Film ini menuai kontroversi besar saat dirilis di Indonesia tahun 2001, terutama karena adanya adegan di mana seorang perempuan Jawa tua mencium kaki tentara Jepang sambil menceritakan salah satu bait dari Ramalan Jayabaya tentang kedatangan tentara Jepang di Jawa. Walaupun diproduksi dengan dana besar dan kerjasama Jepang dan Indonesia, film ini tidak beredar luas di Indonesia karena alasan politik.
Latar belakang
Film ini berlatar pada zaman Perang Dunia II, di mana setelah Jepang mengalami kekalahan, sekelompok Tentara Kekaisaran Jepang di Jawa, Indonesia memutuskan untuk ikut berjuang dalam Perang Kemerdekaan Indonesia. Cerita film ini menampilkan sisi lain dari masa pendudukan Jepang di Indonesia yang banyak dilupakan oleh generasi muda, yaitu adanya peran andil sukarelawan Jepang dalam Perang Kemerdekaan Indonesia.
Untuk menyelesaikan adegan-adegan perang dan tembak-menembak yang ganas dan perlengkapan panggung yang sesuai dengan situasi Perang Dunia II, film ini dibuat dengan kerjasama penuh dari TNI AD.[1][2] "17805" dalam judul film ini sendiri diambil dari angka, bulan, dan dua angka terakhir dari "17 Agustus 2605". Tanggal ini adalah versi Penanggalan Kekaisaran Jepang dari tanggal Kalender Gregorian 17 Agustus 1945. Tanggal ini juga lah yang digunakan dalam naskah resmi Proklamasi Kemerdekaan Indonesia oleh Sukarno dan Hatta, yaitu "Hari 17 Boelan 8 Tahoen 05".[3]
Alur cerita
Film dibuka dengan pendaratan Tentara Kekaisaran Jepang di Pantai Jawa tahun 1942 yang langsung disambut perlawanan keras dari Tentara Kerajaan Belanda yang menguasai Hindia Belanda kala itu.
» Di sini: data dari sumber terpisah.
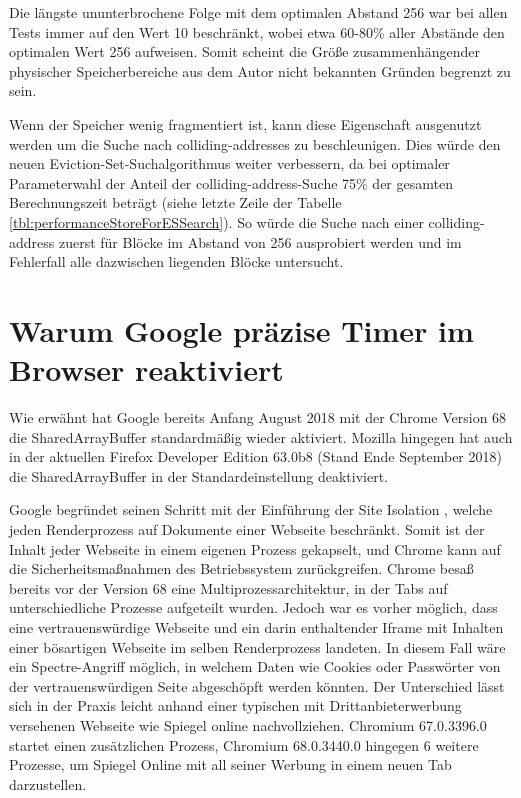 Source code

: Die längste ununterbrochene Folge mit dem optimalen Abstand 256 war bei allen Tests immer auf den Wert 10 beschränkt, wobei etwa 60-80\% aller Abstände den optimalen Wert 256 aufweisen.
Somit scheint die Größe zusammenhängender physischer Speicherbereiche aus dem Autor nicht bekannten Gründen begrenzt zu sein.

Wenn der Speicher wenig fragmentiert ist, kann diese Eigenschaft ausgenutzt werden um die Suche nach colliding-addresses zu beschleunigen.
Dies würde den neuen Eviction-Set-Suchalgorithmus weiter verbessern, da bei optimaler Parameterwahl der Anteil der colliding-address-Suche 75\% der gesamten Berechnungszeit beträgt (siehe letzte Zeile der Tabelle \ref{tbl:performanceStoreForESSearch}).
So würde die Suche nach einer colliding-address zuerst für Blöcke im Abstand von 256 ausprobiert werden und im Fehlerfall alle dazwischen liegenden Blöcke untersucht.



\section{Warum Google präzise Timer im Browser reaktiviert}
\label{GooglePageIsolation}

Wie erwähnt hat Google bereits Anfang August 2018 mit der Chrome Version 68 \cite{ChromeSharedArrayBufferAgain} die SharedArrayBuffer standardmäßig wieder aktiviert.
Mozilla hingegen hat auch in der aktuellen Firefox Developer Edition 63.0b8 (Stand Ende September 2018) die SharedArrayBuffer in der Standardeinstellung deaktiviert.

Google begründet seinen Schritt mit der Einführung der Site Isolation \cite{ChromeSiteIsolation}, welche jeden Renderprozess auf Dokumente einer Webseite beschränkt. Somit ist der Inhalt jeder Webseite in einem eigenen Prozess gekapselt, und Chrome kann auf die Sicherheitsmaßnahmen des Betriebssystem zurückgreifen.
Chrome besaß bereits vor der Version 68 eine Multiprozessarchitektur, in der Tabs auf unterschiedliche Prozesse aufgeteilt wurden.
Jedoch war es vorher möglich, dass eine vertrauenswürdige Webseite und ein darin enthaltender Iframe mit Inhalten einer bösartigen Webseite im selben Renderprozess landeten.
In diesem Fall wäre ein Spectre-Angriff möglich, in welchem Daten wie Cookies oder Passwörter von der vertrauenswürdigen Seite abgeschöpft werden könnten.
Der Unterschied lässt sich in der Praxis leicht anhand einer typischen mit Drittanbieterwerbung versehenen Webseite wie Spiegel online nachvollziehen.
Chromium 67.0.3396.0 startet einen zusätzlichen Prozess, Chromium 68.0.3440.0 hingegen 6 weitere Prozesse, um Spiegel Online mit all seiner Werbung in einem neuen Tab darzustellen.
Tentara Jepang dengan mudah memukul mundur pasukan Kerajaan Belanda di pantai Jawa dan menyelesaikan operasi pendaratan tersebut dengan sukses. Film dilanjutkan dengan munculnya Takeo Shimazaki, seorang kapten pasukan penyusup Tentara Jepang yang bernapaskan pejuang samurai, yang memimpin sebuah operasi penyusupan ke sebuah desa miskin kecil di daerah pelosok. Dia didampingi oleh Yamana (Naomasa Musaka), penterjemah dan temannya yang setia dan baik hati. Kedatangannya disambut dengan nuansa mistis oleh para penduduk yang didahului seorang nenek tua yang langsung mencium kakinya sambil menceritakan salah satu bait dalam Ramalan Jayabaya yang telah turun temurun diceritakan di Pulau Jawa, bahwa bangsa berkulit kuning akan datang dari Timur untuk membebaskan Jawa dari penderitaan panjang. Shimazaki yang terkejut dengan cerita nenek tersebut langsung bersimpati kepada penduduk desa tersebut, sehingga dia berjanji akan membebaskan Jawa dari penjajahan dan membebaskan para penduduk di pulau Jawa dari penderitaan seperti yang telah diramalkan.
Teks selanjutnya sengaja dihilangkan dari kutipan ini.